そもそもオールシーズンタイヤといえば、サマータイヤとしての基本性能は押さえつつ、突然の雪にも対応できるウインター性能を持った、文字どおりオールシーズン使えるタイヤだ。このエヌブルー4シーズンに関しては、サマー性能はすでに報告しているものの(参照)、ウインター性能のリポートはまだだった。それではさすがに不十分だろうということで、今回はその冬場の実力を報告したい。タイヤ装着車にはサマー性能の検証時と条件をそろえるべく、同じ「フォルクスワーゲン・ゴルフeTSIアクティブ」を選択。タイヤサイズも標準装着と同じ205/55R16の組み合わせだ。

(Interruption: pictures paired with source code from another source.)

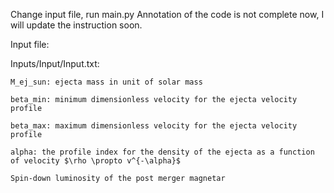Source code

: Change input file, run main.py 
Annotation of the code is not complete now, I will update the instruction soon. 

Input file: 

  Inputs/Input/Input.txt: 
  
    M_ej_sun: ejecta mass in unit of solar mass 
    
    beta_min: minimum dimensionless velocity for the ejecta velocity profile 
    
    beta_max: maximum dimensionless velocity for the ejecta velocity profile 
    
    alpha: the profile index for the density of the ejecta as a function of velocity $\rho \propto v^{-\alpha}$ 
    
    Spin-down luminosity of the post merger magnetar 
    
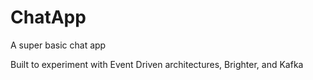 # ChatApp
A super basic chat app

Built to experiment with Event Driven architectures, Brighter, and Kafka
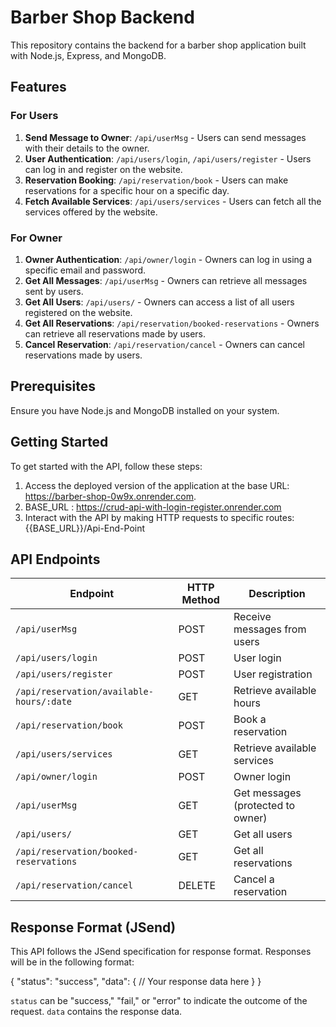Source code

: # Barber Shop Backend
This repository contains the backend for a barber shop application built with Node.js, Express, and MongoDB.

## Features

### For Users

1. **Send Message to Owner**: `/api/userMsg` - Users can send messages with their details to the owner.
2. **User Authentication**: `/api/users/login`, `/api/users/register` - Users can log in and register on the website.
3. **Reservation Booking**: `/api/reservation/book` - Users can make reservations for a specific hour on a specific day.
4. **Fetch Available Services**: `/api/users/services` - Users can fetch all the services offered by the website.

### For Owner

1. **Owner Authentication**: `/api/owner/login` - Owners can log in using a specific email and password.
2. **Get All Messages**: `/api/userMsg` - Owners can retrieve all messages sent by users.
3. **Get All Users**: `/api/users/` - Owners can access a list of all users registered on the website.
4. **Get All Reservations**: `/api/reservation/booked-reservations` - Owners can retrieve all reservations made by users.
5. **Cancel Reservation**: `/api/reservation/cancel` - Owners can cancel reservations made by users.

## Prerequisites

Ensure you have Node.js and MongoDB installed on your system.

## Getting Started

To get started with the API, follow these steps:

1. Access the deployed version of the application at the base URL: https://barber-shop-0w9x.onrender.com.
2. BASE_URL : https://crud-api-with-login-register.onrender.com
3. Interact with the API by making HTTP requests to specific routes: {{BASE_URL}}/Api-End-Point

## API Endpoints

| Endpoint | HTTP Method | Description |
|----------|-------------|-------------|
| `/api/userMsg` | POST | Receive messages from users |
| `/api/users/login` | POST | User login |
| `/api/users/register` | POST | User registration |
| `/api/reservation/available-hours/:date` | GET | Retrieve available hours |
| `/api/reservation/book` | POST | Book a reservation |
| `/api/users/services` | GET | Retrieve available services |
| `/api/owner/login` | POST | Owner login |
| `/api/userMsg` | GET | Get messages (protected to owner) |
| `/api/users/` | GET | Get all users |
| `/api/reservation/booked-reservations` | GET | Get all reservations |
| `/api/reservation/cancel` | DELETE | Cancel a reservation |


## Response Format (JSend)

This API follows the JSend specification for response format. Responses will be in the following format:

{
  "status": "success",
  "data": {
    // Your response data here
  }
}

`status` can be "success," "fail," or "error" to indicate the outcome of the request.
`data` contains the response data.
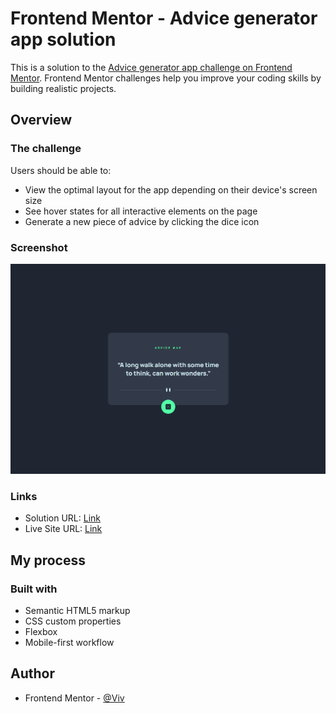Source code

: # Frontend Mentor - Advice generator app solution

This is a solution to the [Advice generator app challenge on Frontend Mentor](https://www.frontendmentor.io/challenges/advice-generator-app-QdUG-13db). Frontend Mentor challenges help you improve your coding skills by building realistic projects.

## Overview

### The challenge

Users should be able to:

- View the optimal layout for the app depending on their device's screen size
- See hover states for all interactive elements on the page
- Generate a new piece of advice by clicking the dice icon

### Screenshot

![](./screenshot_advice.png)

### Links

- Solution URL: [Link](https://www.frontendmentor.io/solutions/advice-generator-app-vNpColRea7)
- Live Site URL: [Link](https://b-viv.github.io/Advice_generator_app_fem/)

## My process

### Built with

- Semantic HTML5 markup
- CSS custom properties
- Flexbox
- Mobile-first workflow

## Author

- Frontend Mentor -  [@Viv](https://www.frontendmentor.io/profile/b-viv)
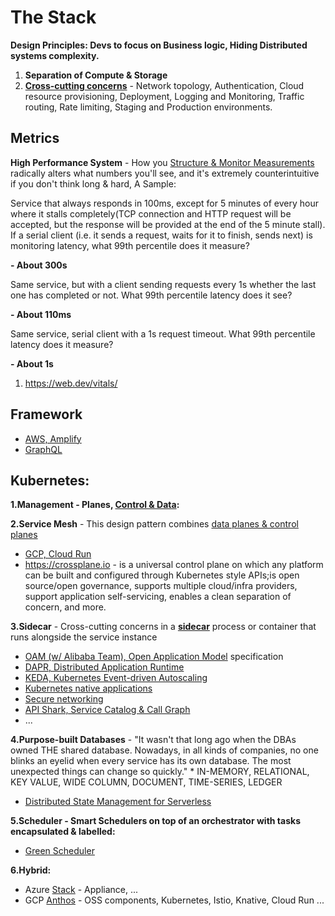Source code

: # The Stack
**Design Principles: Devs to focus on Business logic, Hiding Distributed systems complexity.**
1. **Separation of Compute & Storage**
2. [**Cross-cutting concerns**](https://dl.acm.org/doi/pdf/10.1145/3190508.3190526) - Network topology, Authentication, Cloud resource provisioning, Deployment, Logging and Monitoring, Traffic routing, Rate limiting, Staging and Production environments.

## Metrics
**High Performance System** - How you [Structure & Monitor Measurements](https://www.youtube.com/watch?v=lJ8ydIuPFeU) radically alters what numbers you'll see, and it's extremely counterintuitive if you don't think long & hard, A Sample:

Service that always responds in 100ms, except for 5 minutes of every hour where it stalls completely(TCP connection and HTTP request will be accepted, but the response will be provided at the end of the 5 minute stall). If a serial client (i.e. it sends a request, waits for it to finish, sends next) is monitoring latency, what 99th percentile does it measure? 

**- About 300s**

Same service, but with a client sending requests every 1s whether the last one has completed or not. What 99th percentile latency does it see? 

**- About 110ms**

Same service, serial client with a 1s request timeout. What 99th percentile latency does it measure? 

**- About 1s**

 1. https://web.dev/vitals/
  
## Framework  
  * [AWS, Amplify](https://aws.amazon.com/amplify/)
  * [GraphQL](https://landscape.graphql.org/)

## Kubernetes:

**1.Management - Planes, [Control & Data](http://brooker.co.za/blog/2019/03/17/control.html):**

**2.Service Mesh** - This design pattern combines [data planes & control planes](https://blog.envoyproxy.io/service-mesh-data-plane-vs-control-plane-2774e720f7fc)
  * [GCP, Cloud Run](https://cloud.google.com/run/)
  * https://crossplane.io - is a universal control plane on which any platform can be built and configured through Kubernetes style APIs;is open source/open governance, supports multiple cloud/infra providers, support application self-servicing, enables a clean separation of concern, and more.

**3.Sidecar** - Cross-cutting concerns in a [**sidecar**](https://microservices.io/patterns/deployment/sidecar.html) process or container that runs alongside the service instance
  * [OAM (w/ Alibaba Team), Open Application Model](https://github.com/oam-dev/spec) specification   
  * [DAPR, Distributed Application Runtime](https://dapr.io/)
  * [KEDA, Kubernetes Event-driven Autoscaling](https://keda.sh)
  * [Kubernetes native applications](https://operatorhub.io)
  * [Secure networking](https://www.projectcalico.org)
  * [API Shark, Service Catalog & Call Graph](https://www.cloudvector.com/api-shark/)
  * ...
  
**4.Purpose-built Databases** - "It wasn't that long ago when the DBAs owned THE shared database. Nowadays, in all kinds of companies, no one blinks an eyelid when every service has its own database. The most unexpected things can change so quickly."
    * IN-MEMORY, RELATIONAL, KEY VALUE, WIDE COLUMN, DOCUMENT, TIME-SERIES, LEDGER
  * [Distributed State Management for Serverless](https://cloudstate.io)
  
**5.Scheduler - Smart Schedulers on top of an orchestrator with tasks encapsulated & labelled:**
* [Green Scheduler](https://blog.google/inside-google/infrastructure/data-centers-work-harder-sun-shines-wind-blows/)

**6.Hybrid:**
* Azure [Stack](https://azure.microsoft.com/en-us/overview/azure-stack/) - Appliance, ...
* GCP [Anthos](https://inthecloud.withgoogle.com/content-anthos/dl-cd.html) - OSS components, Kubernetes, Istio, Knative, Cloud Run ...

ちなみに、2023年末から2024年初にかけての気候は暖冬傾向で、関東地方は2月の終わりごろまで積雪がまるでなかった。ということで、例のごとく冬にわざわざ「雪探しの旅」を行うという矛盾が始まったわけだが、運よくいつもタイヤの試走コースとしている箱根方面には、直前の数日で降り積もった雪が路上に残されていた。
都心から箱根方面への道のりは、完全なドライ路面だった。一般路での評価は既報のとおりだが、気温は今回のほうがずっと低い。しかも冷え込みの厳しい早朝6時台に出発したことも勘案すると、エヌブルー4シーズンの“初動のよさ”にはあらためて感心させられた。街なかでは秋口のテスト時と変わらぬ乗り心地のよさが保たれており、高速巡航でもタイヤがきちんと路面を捉えている。そして当然、直進安定性も高い。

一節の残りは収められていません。